There are storms on the horizon; constitutionally we have entered a period of extreme turbulence. Since the referendum in Scotland the cry has gone up that we must have change—new ideas, more forms of government, with more powers. Those who began this paperchase have undoubtedly been considering their arguments carefully over many years before bringing them forward. On the other hand, there seems to be a sudden scarcity of cigarette packets. In these circumstances we need to look ever more carefully at what we do.
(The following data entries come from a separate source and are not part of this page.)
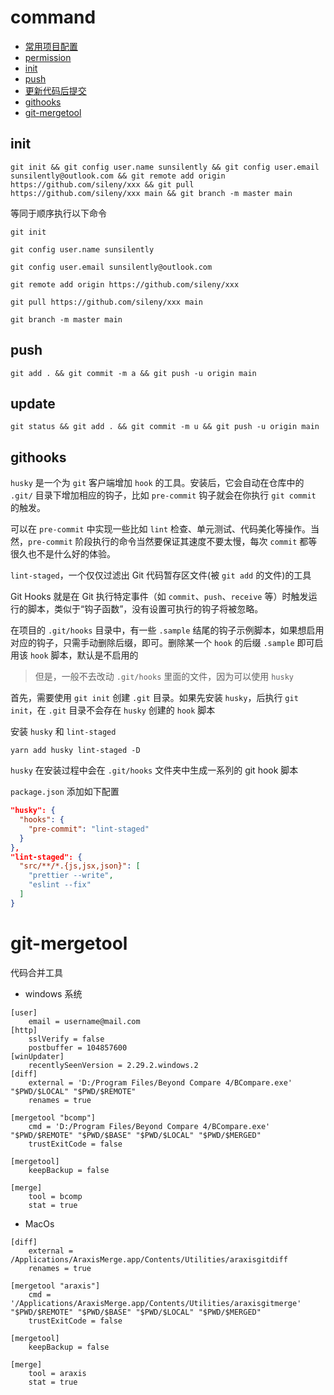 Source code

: # command

- [常用项目配置](basic.md)
- [permission](permission.md)
- [init](#init)
- [push](#push)
- [更新代码后提交](#update)
- [githooks](#githooks)
- [git-mergetool](#git-mergetool)

## init
```
git init && git config user.name sunsilently && git config user.email sunsilently@outlook.com && git remote add origin https://github.com/sileny/xxx && git pull https://github.com/sileny/xxx main && git branch -m master main
```

等同于顺序执行以下命令

```
git init

git config user.name sunsilently

git config user.email sunsilently@outlook.com

git remote add origin https://github.com/sileny/xxx

git pull https://github.com/sileny/xxx main

git branch -m master main
```

## push

```
git add . && git commit -m a && git push -u origin main
```

## update

```
git status && git add . && git commit -m u && git push -u origin main
```

## githooks

`husky` 是一个为 `git` 客户端增加 `hook` 的工具。安装后，它会自动在仓库中的 `.git/` 目录下增加相应的钩子，比如 `pre-commit` 钩子就会在你执行 `git commit` 的触发。

可以在 `pre-commit` 中实现一些比如 `lint` 检查、单元测试、代码美化等操作。当然，`pre-commit` 阶段执行的命令当然要保证其速度不要太慢，每次 `commit` 都等很久也不是什么好的体验。

`lint-staged`，一个仅仅过滤出 Git 代码暂存区文件(被 `git add` 的文件)的工具

Git Hooks 就是在 Git 执行特定事件（如 `commit`、`push`、`receive` 等）时触发运行的脚本，类似于“钩子函数”，没有设置可执行的钩子将被忽略。

在项目的 `.git/hooks` 目录中，有一些 `.sample` 结尾的钩子示例脚本，如果想启用对应的钩子，只需手动删除后缀，即可。删除某一个 `hook` 的后缀 `.sample` 即可启用该 `hook` 脚本，默认是不启用的

>但是，一般不去改动 `.git/hooks` 里面的文件，因为可以使用 `husky`

首先，需要使用 `git init` 创建 `.git` 目录。如果先安装 `husky`，后执行 `git init`，在 `.git` 目录不会存在 `husky` 创建的 `hook` 脚本

安装 `husky` 和 `lint-staged`
```
yarn add husky lint-staged -D
```

`husky` 在安装过程中会在 `.git/hooks` 文件夹中生成一系列的 git hook 脚本

`package.json` 添加如下配置

```json
"husky": {
  "hooks": {
    "pre-commit": "lint-staged"
  }
},
"lint-staged": {
  "src/**/*.{js,jsx,json}": [
    "prettier --write",
    "eslint --fix"
  ]
}
```

# git-mergetool

代码合并工具

- windows 系统

```
[user]
	email = username@mail.com
[http]
	sslVerify = false
	postbuffer = 104857600
[winUpdater]
	recentlySeenVersion = 2.29.2.windows.2
[diff]
    external = 'D:/Program Files/Beyond Compare 4/BCompare.exe' "$PWD/$LOCAL" "$PWD/$REMOTE"
    renames = true
 
[mergetool "bcomp"]
    cmd = 'D:/Program Files/Beyond Compare 4/BCompare.exe' "$PWD/$REMOTE" "$PWD/$BASE" "$PWD/$LOCAL" "$PWD/$MERGED"
    trustExitCode = false
 
[mergetool]
    keepBackup = false
 
[merge]
    tool = bcomp
    stat = true

```


- MacOs

```
[diff] 
    external = /Applications/AraxisMerge.app/Contents/Utilities/araxisgitdiff
    renames = true

[mergetool "araxis"] 
    cmd = '/Applications/AraxisMerge.app/Contents/Utilities/araxisgitmerge' "$PWD/$REMOTE" "$PWD/$BASE" "$PWD/$LOCAL" "$PWD/$MERGED"
    trustExitCode = false

[mergetool]
    keepBackup = false

[merge] 
    tool = araxis
    stat = true
```


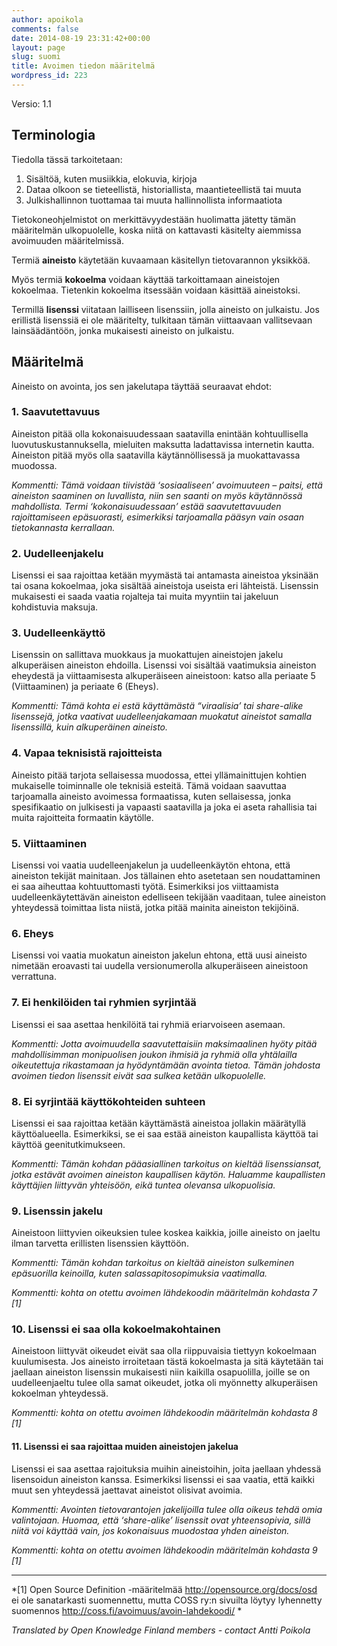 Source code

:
 ```yaml
---
author: apoikola
comments: false
date: 2014-08-19 23:31:42+00:00
layout: page
slug: suomi
title: Avoimen tiedon määritelmä
wordpress_id: 223
---
```


Versio: 1.1

## Terminologia

Tiedolla tässä tarkoitetaan:

  1.	Sisältöä, kuten musiikkia, elokuvia, kirjoja
  2.	Dataa olkoon se tieteellistä, historiallista, maantieteellistä tai muuta
  3.	Julkishallinnon tuottamaa tai muuta hallinnollista informaatiota

Tietokoneohjelmistot on merkittävyydestään huolimatta jätetty tämän määritelmän ulkopuolelle, koska niitä on kattavasti käsitelty aiemmissa avoimuuden määritelmissä.

Termiä **aineisto** käytetään kuvaamaan käsitellyn tietovarannon yksikköä.

Myös termiä **kokoelma** voidaan käyttää tarkoittamaan aineistojen kokoelmaa. Tietenkin kokoelma itsessään voidaan käsittää aineistoksi.

Termillä **lisenssi** viitataan lailliseen lisenssiin, jolla aineisto on julkaistu. Jos erillistä lisenssiä ei ole määritelty, tulkitaan tämän viittaavaan vallitsevaan lainsäädäntöön, jonka mukaisesti aineisto on julkaistu.

## Määritelmä

Aineisto on avointa, jos sen jakelutapa täyttää seuraavat ehdot:

### 1. Saavutettavuus

Aineiston pitää olla kokonaisuudessaan saatavilla enintään kohtuullisella luovutuskustannuksella, mieluiten maksutta ladattavissa internetin kautta. Aineiston pitää myös olla saatavilla käytännöllisessä ja muokattavassa muodossa.

*Kommentti: Tämä voidaan tiivistää ‘sosiaaliseen’ avoimuuteen – paitsi, että aineiston saaminen on luvallista, niin sen saanti on myös käytännössä mahdollista. Termi ‘kokonaisuudessaan’ estää saavutettavuuden rajoittamiseen epäsuorasti, esimerkiksi tarjoamalla pääsyn vain osaan tietokannasta kerrallaan.*

### 2. Uudelleenjakelu

Lisenssi ei saa rajoittaa ketään myymästä tai antamasta aineistoa yksinään tai osana kokoelmaa, joka sisältää aineistoja useista eri lähteistä. Lisenssin mukaisesti ei saada vaatia rojalteja tai muita myyntiin tai jakeluun kohdistuvia maksuja.

### 3. Uudelleenkäyttö

Lisenssin on sallittava muokkaus ja muokattujen aineistojen jakelu alkuperäisen aineiston ehdoilla. Lisenssi voi sisältää vaatimuksia aineiston eheydestä ja viittaamisesta alkuperäiseen aineistoon: katso alla periaate 5 (Viittaaminen) ja periaate 6 (Eheys).

*Kommentti: Tämä kohta ei estä käyttämästä “viraalisia’ tai share-alike lisenssejä, jotka vaativat uudelleenjakamaan muokatut aineistot samalla lisenssillä, kuin alkuperäinen aineisto.*

### 4. Vapaa teknisistä rajoitteista

Aineisto pitää tarjota sellaisessa muodossa, ettei yllämainittujen kohtien mukaiselle toiminnalle ole teknisiä esteitä. Tämä voidaan saavuttaa tarjoamalla aineisto avoimessa formaatissa, kuten sellaisessa, jonka spesifikaatio on julkisesti ja vapaasti saatavilla ja joka ei aseta rahallisia tai muita rajoitteita formaatin käytölle.

### 5. Viittaaminen

Lisenssi voi vaatia uudelleenjakelun ja uudelleenkäytön ehtona, että aineiston tekijät mainitaan. Jos tällainen ehto asetetaan sen noudattaminen ei saa aiheuttaa kohtuuttomasti työtä. Esimerkiksi jos viittaamista uudelleenkäytettävän aineiston edelliseen tekijään vaaditaan, tulee aineiston yhteydessä toimittaa lista niistä, jotka pitää mainita aineiston tekijöinä.

### 6. Eheys

Lisenssi voi vaatia muokatun aineiston jakelun ehtona, että uusi aineisto nimetään eroavasti tai uudella versionumerolla alkuperäiseen aineistoon verrattuna.

### 7. Ei henkilöiden tai ryhmien syrjintää

Lisenssi ei saa asettaa henkilöitä tai ryhmiä eriarvoiseen asemaan.

*Kommentti: Jotta avoimuudella saavutettaisiin maksimaalinen hyöty pitää mahdollisimman monipuolisen joukon ihmisiä ja ryhmiä olla yhtälailla oikeutettuja rikastamaan ja hyödyntämään avointa tietoa. Tämän johdosta avoimen tiedon lisenssit eivät saa sulkea ketään ulkopuolelle.*

### 8. Ei syrjintää käyttökohteiden suhteen

Lisenssi ei saa rajoittaa ketään käyttämästä aineistoa jollakin määrätyllä käyttöalueella. Esimerkiksi, se ei saa estää aineiston kaupallista käyttöä tai käyttöä geenitutkimukseen.

*Kommentti: Tämän kohdan pääasiallinen tarkoitus on kieltää lisenssiansat, jotka estävät avoimen aineiston kaupallisen käytön. Haluamme kaupallisten käyttäjien liittyvän yhteisöön, eikä tuntea olevansa ulkopuolisia.*

### 9. Lisenssin jakelu

Aineistoon liittyvien oikeuksien tulee koskea kaikkia, joille aineisto on jaeltu ilman tarvetta erillisten lisenssien käyttöön.

*Kommentti: Tämän kohdan tarkoitus on kieltää aineiston sulkeminen epäsuorilla keinoilla, kuten salassapitosopimuksia vaatimalla.*

*Kommentti: kohta on otettu avoimen lähdekoodin määritelmän kohdasta 7 [1]* 


### 10. Lisenssi ei saa olla kokoelmakohtainen

Aineistoon liittyvät oikeudet eivät saa olla riippuvaisia tiettyyn kokoelmaan kuulumisesta. Jos aineisto irroitetaan tästä kokoelmasta ja sitä käytetään tai jaellaan aineiston lisenssin mukaisesti niin kaikilla osapuolilla, joille se on uudelleenjaeltu tulee olla samat oikeudet, jotka oli myönnetty alkuperäisen kokoelman yhteydessä.

*Kommentti: kohta on otettu avoimen lähdekoodin määritelmän kohdasta 8 [1]*


#### 11. Lisenssi ei saa rajoittaa muiden aineistojen jakelua

Lisenssi ei saa asettaa rajoituksia muihin aineistoihin, joita jaellaan yhdessä lisensoidun aineiston kanssa. Esimerkiksi lisenssi ei saa vaatia, että kaikki muut sen yhteydessä jaettavat aineistot olisivat avoimia.

*Kommentti: Avointen tietovarantojen jakelijoilla tulee olla oikeus tehdä omia valintojaan. Huomaa, että ‘share-alike’ lisenssit ovat yhteensopivia, sillä niitä voi käyttää vain, jos kokonaisuus muodostaa yhden aineiston.*

*Kommentti: kohta on otettu avoimen lähdekoodin määritelmän kohdasta 9 [1]*


-----
*[1] Open Source Definition -määritelmää http://opensource.org/docs/osd ei ole sanatarkasti suomennettu, mutta COSS ry:n sivuilta löytyy lyhennetty suomennos http://coss.fi/avoimuus/avoin-lahdekoodi/ *



*Translated by Open Knowledge Finland members - contact Antti Poikola*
It is fair to say that we seek to improve rather than to impede legislation; we advise rather than oppose; we do detail rather than demagoguery; and I hope that we more often look to the wider public interest rather than search for narrow party advantage. Surely those qualities will become increasingly relevant, as all these new constitutional proposals and new powers inevitably threaten confusion and unintended consequences. In those circumstances it would be ever more important to find a means of smoothing rough edges. That means that what will be needed more than ever in this devolved new world that awaits us is this House of Lords—or something so like it as to be indistinguishable.

The Bill will help establish our continuing relevance. However, we need more; we need to be fitter, leaner and more transparent, and we need to bring our numbers down quite drastically. That would involve a painful process of self-denial, not only for political leaders, but most of all for ourselves here. One fundamental principle must guide everything we do: every one of us, individually, no matter how long we have perched here, whatever our plumage or pedigree, is here to serve this House. This House does not exist for our benefit, but we for it. The Bill helps to reinforce that fundamental principle. I wholeheartedly support it and congratulate the noble Baroness on her work in bringing it forward.

14:59
Lord Kerr of Kinlochard Portrait Lord Kerr of Kinlochard (CB)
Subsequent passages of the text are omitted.